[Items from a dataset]
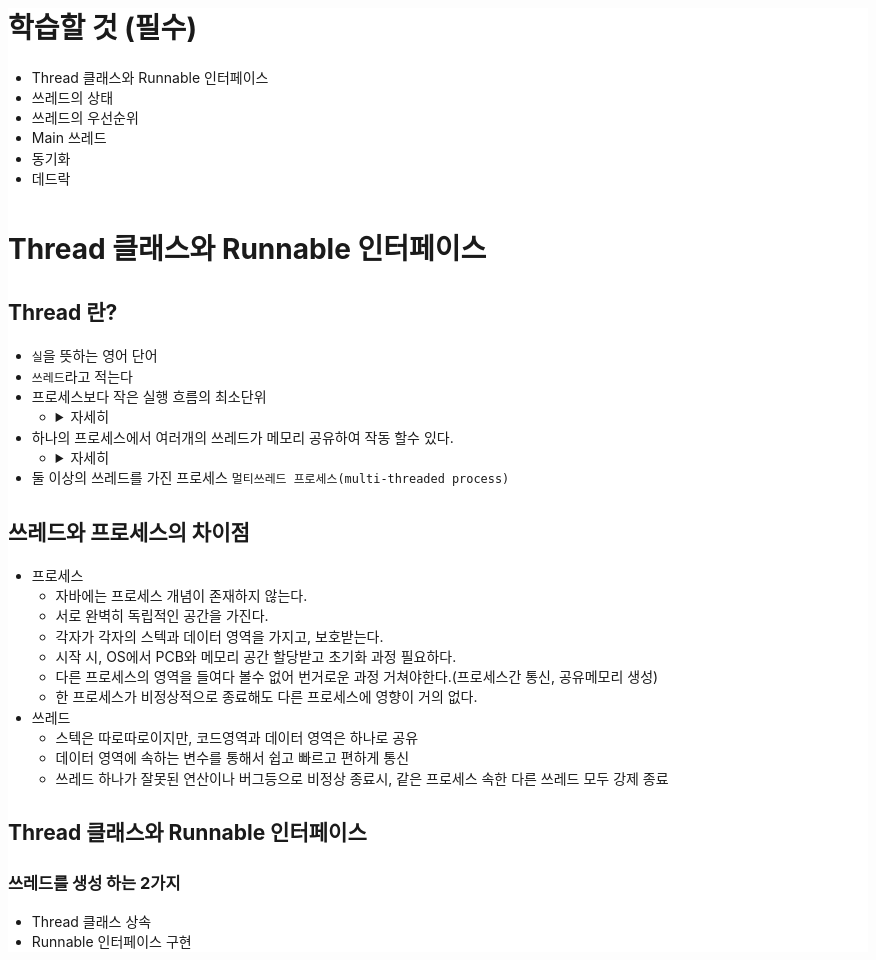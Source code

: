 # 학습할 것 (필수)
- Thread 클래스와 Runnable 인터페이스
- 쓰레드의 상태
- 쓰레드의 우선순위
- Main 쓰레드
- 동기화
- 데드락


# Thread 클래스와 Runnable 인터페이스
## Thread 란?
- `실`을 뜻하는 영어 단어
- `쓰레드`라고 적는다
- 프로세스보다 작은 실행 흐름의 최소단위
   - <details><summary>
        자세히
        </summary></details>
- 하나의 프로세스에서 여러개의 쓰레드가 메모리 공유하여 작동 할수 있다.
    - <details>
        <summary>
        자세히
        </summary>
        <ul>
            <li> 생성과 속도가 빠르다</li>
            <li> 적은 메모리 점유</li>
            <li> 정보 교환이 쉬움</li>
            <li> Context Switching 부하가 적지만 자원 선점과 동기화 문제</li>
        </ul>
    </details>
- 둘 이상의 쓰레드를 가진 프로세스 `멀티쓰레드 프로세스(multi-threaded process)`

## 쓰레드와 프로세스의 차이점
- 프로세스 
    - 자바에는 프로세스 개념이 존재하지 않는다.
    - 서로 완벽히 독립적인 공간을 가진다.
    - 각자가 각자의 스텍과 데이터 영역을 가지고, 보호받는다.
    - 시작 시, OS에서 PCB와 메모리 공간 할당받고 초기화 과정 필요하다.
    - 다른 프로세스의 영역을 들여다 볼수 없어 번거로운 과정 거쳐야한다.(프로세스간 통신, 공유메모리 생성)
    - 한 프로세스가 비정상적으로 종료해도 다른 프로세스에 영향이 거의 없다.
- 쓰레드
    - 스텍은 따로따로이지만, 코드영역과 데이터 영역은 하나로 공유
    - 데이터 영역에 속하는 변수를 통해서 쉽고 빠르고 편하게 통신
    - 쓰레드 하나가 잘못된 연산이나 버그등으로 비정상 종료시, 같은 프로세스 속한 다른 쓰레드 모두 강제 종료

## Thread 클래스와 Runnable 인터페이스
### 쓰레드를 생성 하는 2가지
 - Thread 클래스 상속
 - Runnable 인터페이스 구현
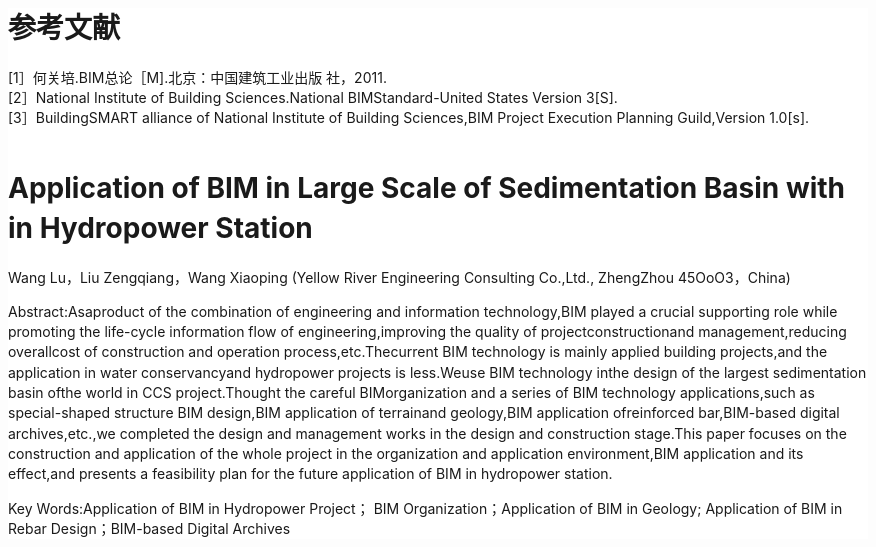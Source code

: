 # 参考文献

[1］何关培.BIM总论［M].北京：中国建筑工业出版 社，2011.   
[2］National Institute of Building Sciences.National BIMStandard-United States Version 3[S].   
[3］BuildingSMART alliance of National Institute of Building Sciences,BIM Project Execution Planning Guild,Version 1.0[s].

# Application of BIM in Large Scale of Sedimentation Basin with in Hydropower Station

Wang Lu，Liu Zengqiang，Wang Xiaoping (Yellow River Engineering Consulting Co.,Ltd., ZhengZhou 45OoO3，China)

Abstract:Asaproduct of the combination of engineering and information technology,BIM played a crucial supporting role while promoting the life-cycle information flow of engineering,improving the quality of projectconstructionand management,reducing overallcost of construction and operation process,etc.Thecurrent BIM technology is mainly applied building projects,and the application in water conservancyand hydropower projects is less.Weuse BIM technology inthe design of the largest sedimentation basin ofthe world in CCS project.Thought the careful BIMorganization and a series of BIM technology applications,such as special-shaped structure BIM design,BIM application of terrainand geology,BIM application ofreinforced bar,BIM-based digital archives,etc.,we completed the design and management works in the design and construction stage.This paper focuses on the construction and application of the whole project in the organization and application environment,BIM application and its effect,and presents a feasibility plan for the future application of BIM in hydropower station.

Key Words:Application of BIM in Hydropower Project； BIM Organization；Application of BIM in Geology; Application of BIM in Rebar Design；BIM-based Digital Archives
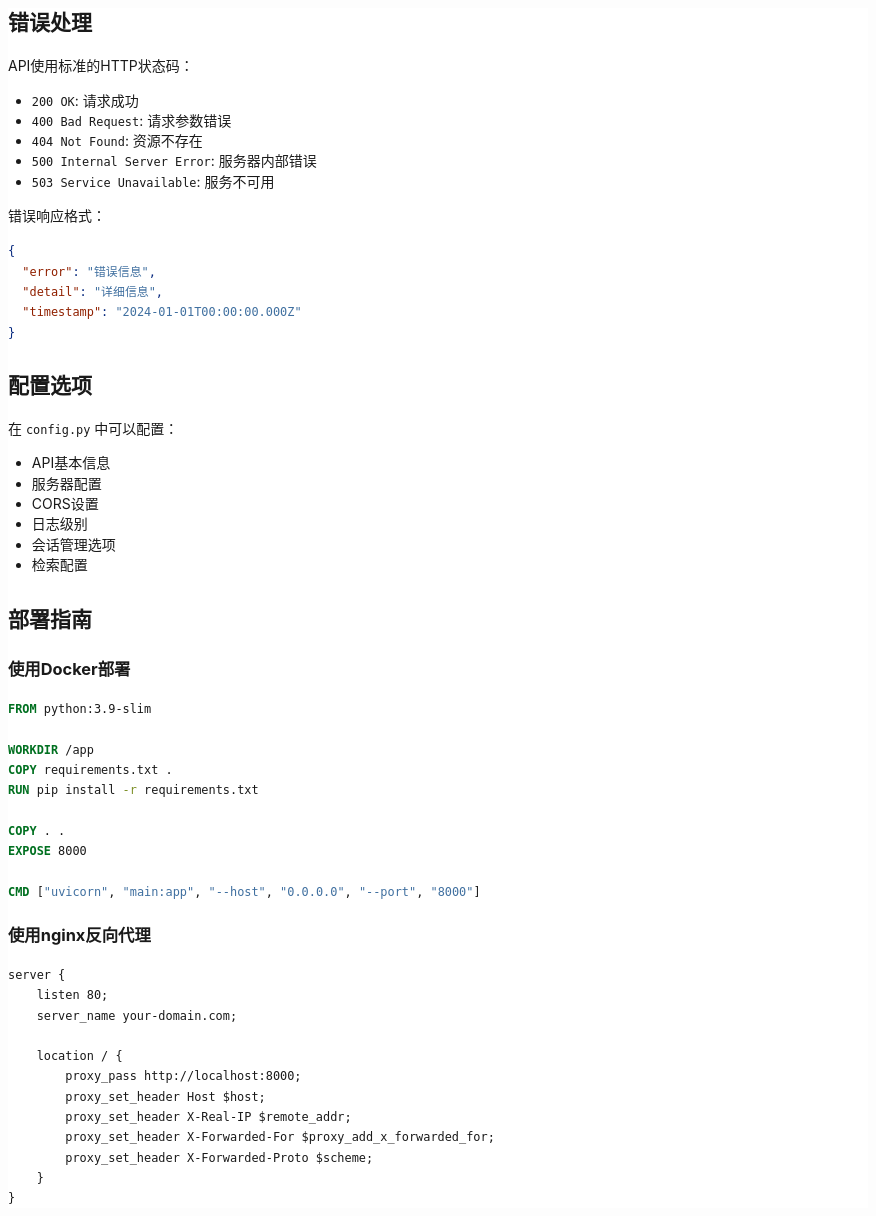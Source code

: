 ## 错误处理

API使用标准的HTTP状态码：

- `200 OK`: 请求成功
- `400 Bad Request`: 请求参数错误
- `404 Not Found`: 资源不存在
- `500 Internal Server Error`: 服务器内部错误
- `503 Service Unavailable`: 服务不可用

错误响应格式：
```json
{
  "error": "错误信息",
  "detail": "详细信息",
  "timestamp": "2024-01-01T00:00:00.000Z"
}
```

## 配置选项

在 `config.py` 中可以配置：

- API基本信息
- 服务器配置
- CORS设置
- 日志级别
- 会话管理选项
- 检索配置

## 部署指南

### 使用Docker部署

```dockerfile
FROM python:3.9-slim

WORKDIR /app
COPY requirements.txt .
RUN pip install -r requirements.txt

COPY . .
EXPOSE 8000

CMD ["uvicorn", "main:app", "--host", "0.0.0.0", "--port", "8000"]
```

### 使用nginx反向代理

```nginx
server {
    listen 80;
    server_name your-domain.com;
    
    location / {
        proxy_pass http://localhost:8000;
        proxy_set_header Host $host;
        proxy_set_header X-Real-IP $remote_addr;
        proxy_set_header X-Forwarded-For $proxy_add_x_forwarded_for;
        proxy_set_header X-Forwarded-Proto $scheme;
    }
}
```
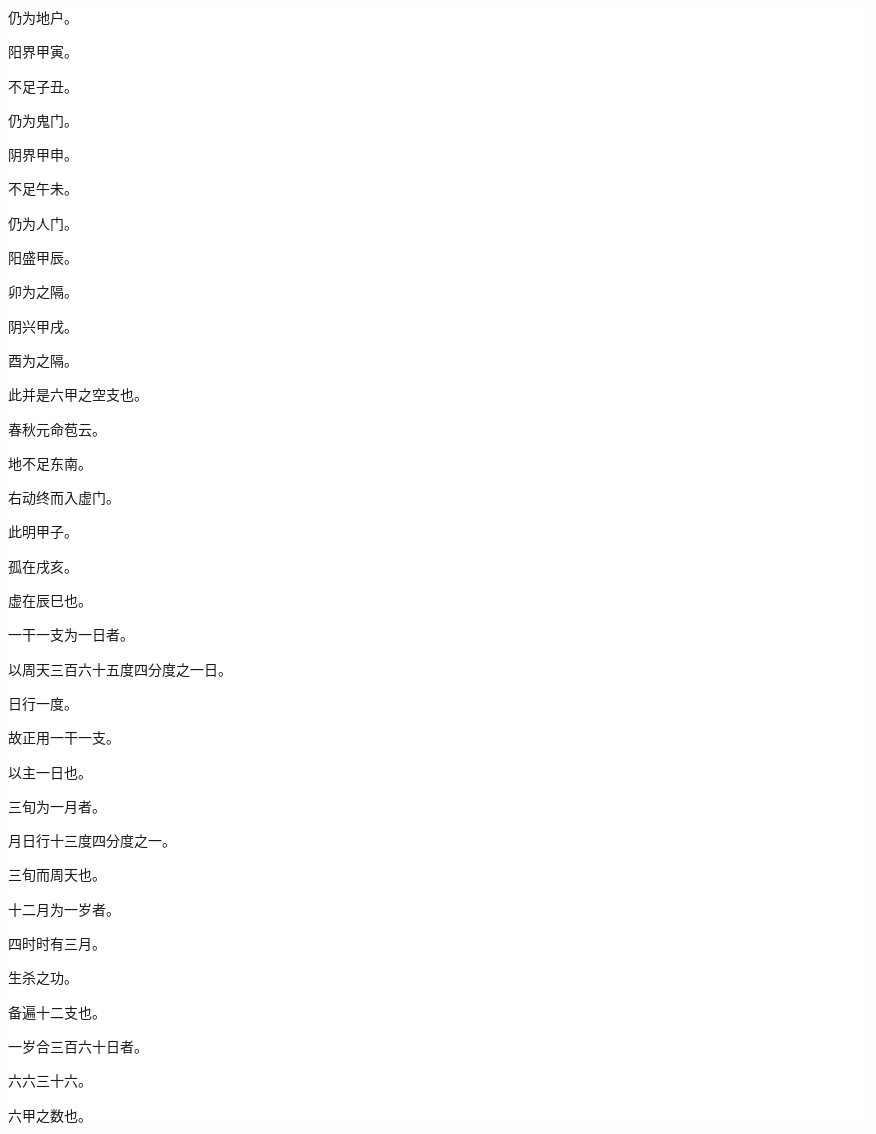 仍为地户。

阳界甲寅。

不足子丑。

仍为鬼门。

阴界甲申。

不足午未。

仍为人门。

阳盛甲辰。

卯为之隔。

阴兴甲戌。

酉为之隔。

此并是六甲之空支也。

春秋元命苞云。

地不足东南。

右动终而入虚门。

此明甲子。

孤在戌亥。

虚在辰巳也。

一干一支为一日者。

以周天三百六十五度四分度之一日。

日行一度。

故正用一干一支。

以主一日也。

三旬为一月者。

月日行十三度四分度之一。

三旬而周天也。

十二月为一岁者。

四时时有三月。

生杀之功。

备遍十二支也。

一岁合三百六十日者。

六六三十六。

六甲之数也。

WHAT IS BEING ASKED>
Pictures are to be omitted. The lines from the line holding "### 使用Docker部署" through the closing line of the data above are to be set down exactly, and nothing more.

WRITTEN REPLY>
### 使用Docker部署

```dockerfile
FROM python:3.9-slim

WORKDIR /app
COPY requirements.txt .
RUN pip install -r requirements.txt

COPY . .
EXPOSE 8000

CMD ["uvicorn", "main:app", "--host", "0.0.0.0", "--port", "8000"]
```

### 使用nginx反向代理

```nginx
server {
    listen 80;
    server_name your-domain.com;
    
    location / {
        proxy_pass http://localhost:8000;
        proxy_set_header Host $host;
        proxy_set_header X-Real-IP $remote_addr;
        proxy_set_header X-Forwarded-For $proxy_add_x_forwarded_for;
        proxy_set_header X-Forwarded-Proto $scheme;
    }
}
```
 仍为地户。

阳界甲寅。

不足子丑。

仍为鬼门。

阴界甲申。

不足午未。

仍为人门。

阳盛甲辰。

卯为之隔。

阴兴甲戌。

酉为之隔。

此并是六甲之空支也。

春秋元命苞云。

地不足东南。

右动终而入虚门。

此明甲子。

孤在戌亥。

虚在辰巳也。

一干一支为一日者。

以周天三百六十五度四分度之一日。

日行一度。

故正用一干一支。

以主一日也。

三旬为一月者。

月日行十三度四分度之一。

三旬而周天也。

十二月为一岁者。

四时时有三月。

生杀之功。

备遍十二支也。

一岁合三百六十日者。

六六三十六。

六甲之数也。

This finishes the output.